Once you and your dog have settled, all this will be a breeze!
Prioritize Your Dog’s “Personal” Space
The first thing to do when the movers are gone is to create a space where your dog can enjoy time alone—a haven, so to speak. There should be bedding, toys, and plenty of fresh water. It doesn’t have to be a permanent space, though it could be.
However, it should last at least until your canine has reached a certain comfort level in the new surroundings.
Maintain the Usual Routine
A change of regimen is the last thing an already exhausted dog wants during the first days in a new place.
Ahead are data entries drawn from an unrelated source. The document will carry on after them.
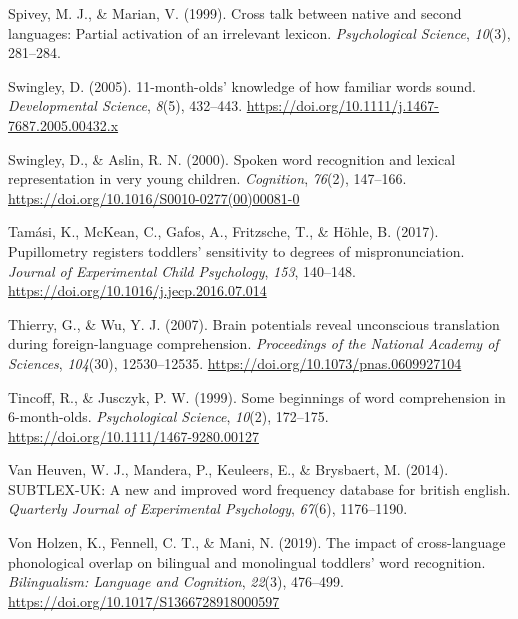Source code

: \documentclass[
]{article}
\newlength{\cslhangindent}
\newlength{\cslentryspacingunit} %
\newenvironment{CSLReferences}[2] %
 {%
  \setlength{\parindent}{0pt}
  \ifodd #1
  \let\oldpar\par
  \def\par{\hangindent=\cslhangindent\oldpar}
  \fi
  \setlength{\parskip}{#2\cslentryspacingunit}
 }%
 {}
\begin{document}
\begin{CSLReferences}{1}{0}
\leavevmode{}%
Spivey, M. J., \& Marian, V. (1999). Cross talk between native and
second languages: Partial activation of an irrelevant lexicon.
\emph{Psychological Science}, \emph{10}(3), 281--284.

\leavevmode{}%
Swingley, D. (2005). 11-month-olds' knowledge of how familiar words
sound. \emph{Developmental Science}, \emph{8}(5), 432--443.
\url{https://doi.org/10.1111/j.1467-7687.2005.00432.x}

\leavevmode{}%
Swingley, D., \& Aslin, R. N. (2000). Spoken word recognition and
lexical representation in very young children. \emph{Cognition},
\emph{76}(2), 147--166.
\url{https://doi.org/10.1016/S0010-0277(00)00081-0}

\leavevmode{}%
Tamási, K., McKean, C., Gafos, A., Fritzsche, T., \& Höhle, B. (2017).
Pupillometry registers toddlers' sensitivity to degrees of
mispronunciation. \emph{Journal of Experimental Child Psychology},
\emph{153}, 140--148. \url{https://doi.org/10.1016/j.jecp.2016.07.014}

\leavevmode{}%
Thierry, G., \& Wu, Y. J. (2007). Brain potentials reveal unconscious
translation during foreign-language comprehension. \emph{Proceedings of
the National Academy of Sciences}, \emph{104}(30), 12530--12535.
\url{https://doi.org/10.1073/pnas.0609927104}

\leavevmode{}%
Tincoff, R., \& Jusczyk, P. W. (1999). Some beginnings of word
comprehension in 6-month-olds. \emph{Psychological Science},
\emph{10}(2), 172--175. \url{https://doi.org/10.1111/1467-9280.00127}

\leavevmode{}%
Van Heuven, W. J., Mandera, P., Keuleers, E., \& Brysbaert, M. (2014).
{SUBTLEX}-{UK}: A new and improved word frequency database for british
english. \emph{Quarterly Journal of Experimental Psychology},
\emph{67}(6), 1176--1190.

\leavevmode{}%
Von Holzen, K., Fennell, C. T., \& Mani, N. (2019). The impact of
cross-language phonological overlap on bilingual and monolingual
toddlers' word recognition. \emph{Bilingualism: Language and Cognition},
\emph{22}(3), 476--499. \url{https://doi.org/10.1017/S1366728918000597}


\end{CSLReferences}
\end{document}
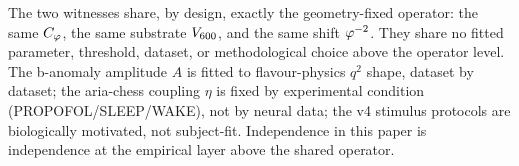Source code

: The two witnesses share, by design, exactly the geometry-fixed
operator: the same $\Cph$, the same substrate $\Rsixhundred$, and
the same shift $\Ph^{-2}$. They share no fitted parameter,
threshold, dataset, or methodological choice above the operator
level. The b-anomaly amplitude $A$ is fitted to flavour-physics
$q^{2}$ shape, dataset by dataset; the aria-chess coupling $\eta$
is fixed by experimental condition (PROPOFOL/SLEEP/WAKE), not by
neural data; the v4 stimulus protocols are biologically motivated,
not subject-fit. Independence in this paper is independence at
the empirical layer above the shared operator.
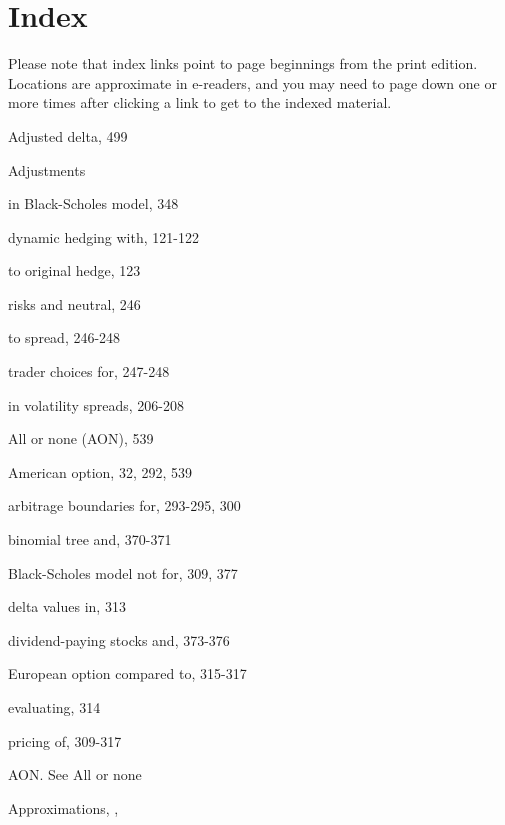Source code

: \chapter{Index}

Please note that index links point to page beginnings from the print edition. Locations are approximate in e-readers, and you may need to page down one or more times after clicking a link to get to the indexed material.\par
\noindent Adjusted delta, 499\par
\noindent Adjustments\par
\noindent in Black-Scholes model, 348\par
\noindent dynamic hedging with, 121-122\par
\noindent to original hedge, 123\par
\noindent risks and neutral, 246\par
\noindent to spread, 246-248\par
\noindent trader choices for, 247-248\par
\noindent in volatility spreads, 206-208\par
\noindent All or none (AON), 539\par
\noindent American option, 32, 292, 539\par
\noindent arbitrage boundaries for, 293-295, 300\par
\noindent binomial tree and, 370-371\par
\noindent Black-Scholes model not for, 309, 377\par
\noindent delta values in, 313\par
\noindent dividend-paying stocks and, 373-376\par
\noindent European option compared to, 315-317\par
\noindent evaluating, 314\par
\noindent pricing of, 309-317\par
\noindent AON. See All or none\par
Approximations, ,\par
So be especially mindful of timely feeding, regular walks, and, most importantly, quality time with you (and your family, if they accompanied you).
Even if the move drained all your energy for active dog play, cuddling in front of the TV or talking to your dog while doing various tasks can mean quite a great deal to your dog. After all, who else would they know or rely on in this unfamiliar community?
Maintain the routine for the first week in the new location. If you can make it longer, all the better.
Give Your Dog All the Energy Release They (or You) Can Handle
Some dogs are happy just lazing around the house. But others can be a lot more active, even as they age. If this is your dog, let it run free in the backyard or a local dog park.
Or, if you lack the energy, explore doggie daycare options. An active dog is a healthy dog—but remember to keep your dog safe and well monitored outdoors.
Make Sure You’ve Identified Your Dog — Just in Case
It would also be wise to familiarize your dog with a new vet (if you’ve moved long-distance). Among other things, doing so will allow you to have your past vet records stored safely and start a different set for the new community.
If you didn’t microchip your dog before leaving, do so now. Then, should your dog get lost (or, heaven forbid, stolen), someone who finds them can go to a veterinary clinic, shelter, or police station to have the chip read.
If you’re against micro-chipping then your dog should wear at least two collar tags, one for rabies and the other with the owner’s name and contact information.
Chances are, your dog will stay close to the new home. But with no sense of direction (and no familiar scents) to navigate the area, your dog could escape in seconds. So having one or more informational IDs attached can go a long way toward assuring their safe return.
And, yes, the more you do early on, the better success you will have in finding your lost dog.